══ Data for review ══
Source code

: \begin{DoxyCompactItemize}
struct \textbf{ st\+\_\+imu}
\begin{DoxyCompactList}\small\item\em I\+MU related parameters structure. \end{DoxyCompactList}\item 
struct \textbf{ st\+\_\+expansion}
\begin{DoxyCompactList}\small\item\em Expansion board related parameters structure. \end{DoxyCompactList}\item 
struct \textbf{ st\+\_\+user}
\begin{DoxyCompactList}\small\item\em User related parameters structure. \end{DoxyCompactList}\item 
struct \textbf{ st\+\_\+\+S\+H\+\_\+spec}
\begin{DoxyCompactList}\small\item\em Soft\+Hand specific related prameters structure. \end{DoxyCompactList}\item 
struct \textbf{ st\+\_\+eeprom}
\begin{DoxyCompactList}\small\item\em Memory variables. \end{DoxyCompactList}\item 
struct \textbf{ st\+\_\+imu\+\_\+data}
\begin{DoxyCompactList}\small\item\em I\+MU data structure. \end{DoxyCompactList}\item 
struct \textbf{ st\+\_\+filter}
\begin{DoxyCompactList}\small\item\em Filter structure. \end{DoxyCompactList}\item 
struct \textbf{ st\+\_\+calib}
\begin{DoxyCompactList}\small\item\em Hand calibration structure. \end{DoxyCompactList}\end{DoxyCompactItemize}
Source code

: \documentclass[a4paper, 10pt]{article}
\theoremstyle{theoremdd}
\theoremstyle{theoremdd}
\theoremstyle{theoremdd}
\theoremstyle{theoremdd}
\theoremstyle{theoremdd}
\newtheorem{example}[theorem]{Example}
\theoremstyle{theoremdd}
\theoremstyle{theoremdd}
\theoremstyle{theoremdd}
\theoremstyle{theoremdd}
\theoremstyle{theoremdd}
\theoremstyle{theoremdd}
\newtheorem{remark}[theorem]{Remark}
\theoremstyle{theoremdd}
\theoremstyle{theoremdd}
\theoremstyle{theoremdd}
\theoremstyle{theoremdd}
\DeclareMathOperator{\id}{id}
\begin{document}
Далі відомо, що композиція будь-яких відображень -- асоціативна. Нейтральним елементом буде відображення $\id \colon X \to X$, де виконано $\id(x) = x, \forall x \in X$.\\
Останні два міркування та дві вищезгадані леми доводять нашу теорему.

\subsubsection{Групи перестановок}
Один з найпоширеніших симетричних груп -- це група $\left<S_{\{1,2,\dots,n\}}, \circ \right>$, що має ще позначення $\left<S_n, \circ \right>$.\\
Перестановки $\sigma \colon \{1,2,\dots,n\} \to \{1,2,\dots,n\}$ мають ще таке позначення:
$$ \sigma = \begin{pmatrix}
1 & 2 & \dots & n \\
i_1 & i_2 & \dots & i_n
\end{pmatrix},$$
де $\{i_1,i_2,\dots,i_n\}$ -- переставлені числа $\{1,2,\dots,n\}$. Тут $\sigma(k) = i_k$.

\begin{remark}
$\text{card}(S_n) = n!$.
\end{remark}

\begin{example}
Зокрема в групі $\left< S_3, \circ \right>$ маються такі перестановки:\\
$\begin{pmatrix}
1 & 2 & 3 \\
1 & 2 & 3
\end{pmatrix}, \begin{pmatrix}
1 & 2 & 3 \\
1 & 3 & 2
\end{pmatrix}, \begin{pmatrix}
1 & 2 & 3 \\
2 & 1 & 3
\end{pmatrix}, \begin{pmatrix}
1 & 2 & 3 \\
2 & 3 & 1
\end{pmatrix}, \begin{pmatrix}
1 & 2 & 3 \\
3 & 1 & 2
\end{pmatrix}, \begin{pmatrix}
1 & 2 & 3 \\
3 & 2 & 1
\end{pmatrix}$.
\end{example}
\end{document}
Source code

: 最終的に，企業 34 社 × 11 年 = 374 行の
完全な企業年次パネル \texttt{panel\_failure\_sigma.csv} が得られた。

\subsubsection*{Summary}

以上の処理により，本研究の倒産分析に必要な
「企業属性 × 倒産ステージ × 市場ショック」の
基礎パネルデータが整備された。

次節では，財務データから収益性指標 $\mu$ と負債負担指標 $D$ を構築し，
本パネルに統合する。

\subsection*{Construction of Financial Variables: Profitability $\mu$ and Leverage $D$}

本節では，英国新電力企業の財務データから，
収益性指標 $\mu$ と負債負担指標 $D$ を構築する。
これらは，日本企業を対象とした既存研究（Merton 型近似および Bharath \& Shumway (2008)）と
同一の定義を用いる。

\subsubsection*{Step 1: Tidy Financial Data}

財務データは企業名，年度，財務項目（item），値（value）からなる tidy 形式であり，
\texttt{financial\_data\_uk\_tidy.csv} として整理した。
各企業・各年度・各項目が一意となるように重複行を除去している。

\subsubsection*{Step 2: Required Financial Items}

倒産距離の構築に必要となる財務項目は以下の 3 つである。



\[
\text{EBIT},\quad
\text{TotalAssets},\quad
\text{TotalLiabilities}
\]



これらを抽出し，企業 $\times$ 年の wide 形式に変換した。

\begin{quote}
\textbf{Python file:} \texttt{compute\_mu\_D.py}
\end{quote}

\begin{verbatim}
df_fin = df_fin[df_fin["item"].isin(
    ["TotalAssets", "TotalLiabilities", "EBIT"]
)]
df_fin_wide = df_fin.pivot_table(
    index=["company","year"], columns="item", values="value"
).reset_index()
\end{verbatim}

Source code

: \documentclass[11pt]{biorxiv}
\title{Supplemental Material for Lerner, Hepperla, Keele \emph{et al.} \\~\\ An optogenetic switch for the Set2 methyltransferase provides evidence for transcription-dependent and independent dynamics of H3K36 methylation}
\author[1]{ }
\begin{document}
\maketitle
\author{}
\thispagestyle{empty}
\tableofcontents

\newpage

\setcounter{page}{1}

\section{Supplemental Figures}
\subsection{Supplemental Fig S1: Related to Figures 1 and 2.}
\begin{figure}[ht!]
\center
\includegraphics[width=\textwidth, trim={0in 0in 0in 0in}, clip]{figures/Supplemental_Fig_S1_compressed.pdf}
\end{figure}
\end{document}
═══
**Problem description**
Reproduce the entries above in full by retyping them exactly.

**Task solution**
Source code

: \begin{DoxyCompactItemize}
struct \textbf{ st\+\_\+imu}
\begin{DoxyCompactList}\small\item\em I\+MU related parameters structure. \end{DoxyCompactList}\item 
struct \textbf{ st\+\_\+expansion}
\begin{DoxyCompactList}\small\item\em Expansion board related parameters structure. \end{DoxyCompactList}\item 
struct \textbf{ st\+\_\+user}
\begin{DoxyCompactList}\small\item\em User related parameters structure. \end{DoxyCompactList}\item 
struct \textbf{ st\+\_\+\+S\+H\+\_\+spec}
\begin{DoxyCompactList}\small\item\em Soft\+Hand specific related prameters structure. \end{DoxyCompactList}\item 
struct \textbf{ st\+\_\+eeprom}
\begin{DoxyCompactList}\small\item\em Memory variables. \end{DoxyCompactList}\item 
struct \textbf{ st\+\_\+imu\+\_\+data}
\begin{DoxyCompactList}\small\item\em I\+MU data structure. \end{DoxyCompactList}\item 
struct \textbf{ st\+\_\+filter}
\begin{DoxyCompactList}\small\item\em Filter structure. \end{DoxyCompactList}\item 
struct \textbf{ st\+\_\+calib}
\begin{DoxyCompactList}\small\item\em Hand calibration structure. \end{DoxyCompactList}\end{DoxyCompactItemize}
Source code

: \documentclass[a4paper, 10pt]{article}
\theoremstyle{theoremdd}
\theoremstyle{theoremdd}
\theoremstyle{theoremdd}
\theoremstyle{theoremdd}
\theoremstyle{theoremdd}
\newtheorem{example}[theorem]{Example}
\theoremstyle{theoremdd}
\theoremstyle{theoremdd}
\theoremstyle{theoremdd}
\theoremstyle{theoremdd}
\theoremstyle{theoremdd}
\theoremstyle{theoremdd}
\newtheorem{remark}[theorem]{Remark}
\theoremstyle{theoremdd}
\theoremstyle{theoremdd}
\theoremstyle{theoremdd}
\theoremstyle{theoremdd}
\DeclareMathOperator{\id}{id}
\begin{document}
Далі відомо, що композиція будь-яких відображень -- асоціативна. Нейтральним елементом буде відображення $\id \colon X \to X$, де виконано $\id(x) = x, \forall x \in X$.\\
Останні два міркування та дві вищезгадані леми доводять нашу теорему.

\subsubsection{Групи перестановок}
Один з найпоширеніших симетричних груп -- це група $\left<S_{\{1,2,\dots,n\}}, \circ \right>$, що має ще позначення $\left<S_n, \circ \right>$.\\
Перестановки $\sigma \colon \{1,2,\dots,n\} \to \{1,2,\dots,n\}$ мають ще таке позначення:
$$ \sigma = \begin{pmatrix}
1 & 2 & \dots & n \\
i_1 & i_2 & \dots & i_n
\end{pmatrix},$$
де $\{i_1,i_2,\dots,i_n\}$ -- переставлені числа $\{1,2,\dots,n\}$. Тут $\sigma(k) = i_k$.

\begin{remark}
$\text{card}(S_n) = n!$.
\end{remark}

\begin{example}
Зокрема в групі $\left< S_3, \circ \right>$ маються такі перестановки:\\
$\begin{pmatrix}
1 & 2 & 3 \\
1 & 2 & 3
\end{pmatrix}, \begin{pmatrix}
1 & 2 & 3 \\
1 & 3 & 2
\end{pmatrix}, \begin{pmatrix}
1 & 2 & 3 \\
2 & 1 & 3
\end{pmatrix}, \begin{pmatrix}
1 & 2 & 3 \\
2 & 3 & 1
\end{pmatrix}, \begin{pmatrix}
1 & 2 & 3 \\
3 & 1 & 2
\end{pmatrix}, \begin{pmatrix}
1 & 2 & 3 \\
3 & 2 & 1
\end{pmatrix}$.
\end{example}
\end{document}
Source code

: 最終的に，企業 34 社 × 11 年 = 374 行の
完全な企業年次パネル \texttt{panel\_failure\_sigma.csv} が得られた。

\subsubsection*{Summary}

以上の処理により，本研究の倒産分析に必要な
「企業属性 × 倒産ステージ × 市場ショック」の
基礎パネルデータが整備された。

次節では，財務データから収益性指標 $\mu$ と負債負担指標 $D$ を構築し，
本パネルに統合する。

\subsection*{Construction of Financial Variables: Profitability $\mu$ and Leverage $D$}

本節では，英国新電力企業の財務データから，
収益性指標 $\mu$ と負債負担指標 $D$ を構築する。
これらは，日本企業を対象とした既存研究（Merton 型近似および Bharath \& Shumway (2008)）と
同一の定義を用いる。

\subsubsection*{Step 1: Tidy Financial Data}

財務データは企業名，年度，財務項目（item），値（value）からなる tidy 形式であり，
\texttt{financial\_data\_uk\_tidy.csv} として整理した。
各企業・各年度・各項目が一意となるように重複行を除去している。

\subsubsection*{Step 2: Required Financial Items}

倒産距離の構築に必要となる財務項目は以下の 3 つである。



\[
\text{EBIT},\quad
\text{TotalAssets},\quad
\text{TotalLiabilities}
\]



これらを抽出し，企業 $\times$ 年の wide 形式に変換した。

\begin{quote}
\textbf{Python file:} \texttt{compute\_mu\_D.py}
\end{quote}

\begin{verbatim}
df_fin = df_fin[df_fin["item"].isin(
    ["TotalAssets", "TotalLiabilities", "EBIT"]
)]
df_fin_wide = df_fin.pivot_table(
    index=["company","year"], columns="item", values="value"
).reset_index()
\end{verbatim}

Source code

: \documentclass[11pt]{biorxiv}
\title{Supplemental Material for Lerner, Hepperla, Keele \emph{et al.} \\~\\ An optogenetic switch for the Set2 methyltransferase provides evidence for transcription-dependent and independent dynamics of H3K36 methylation}
\author[1]{ }
\begin{document}
\maketitle
\author{}
\thispagestyle{empty}
\tableofcontents

\newpage

\setcounter{page}{1}

\section{Supplemental Figures}
\subsection{Supplemental Fig S1: Related to Figures 1 and 2.}
\begin{figure}[ht!]
\center
\includegraphics[width=\textwidth, trim={0in 0in 0in 0in}, clip]{figures/Supplemental_Fig_S1_compressed.pdf}
\end{figure}
\end{document}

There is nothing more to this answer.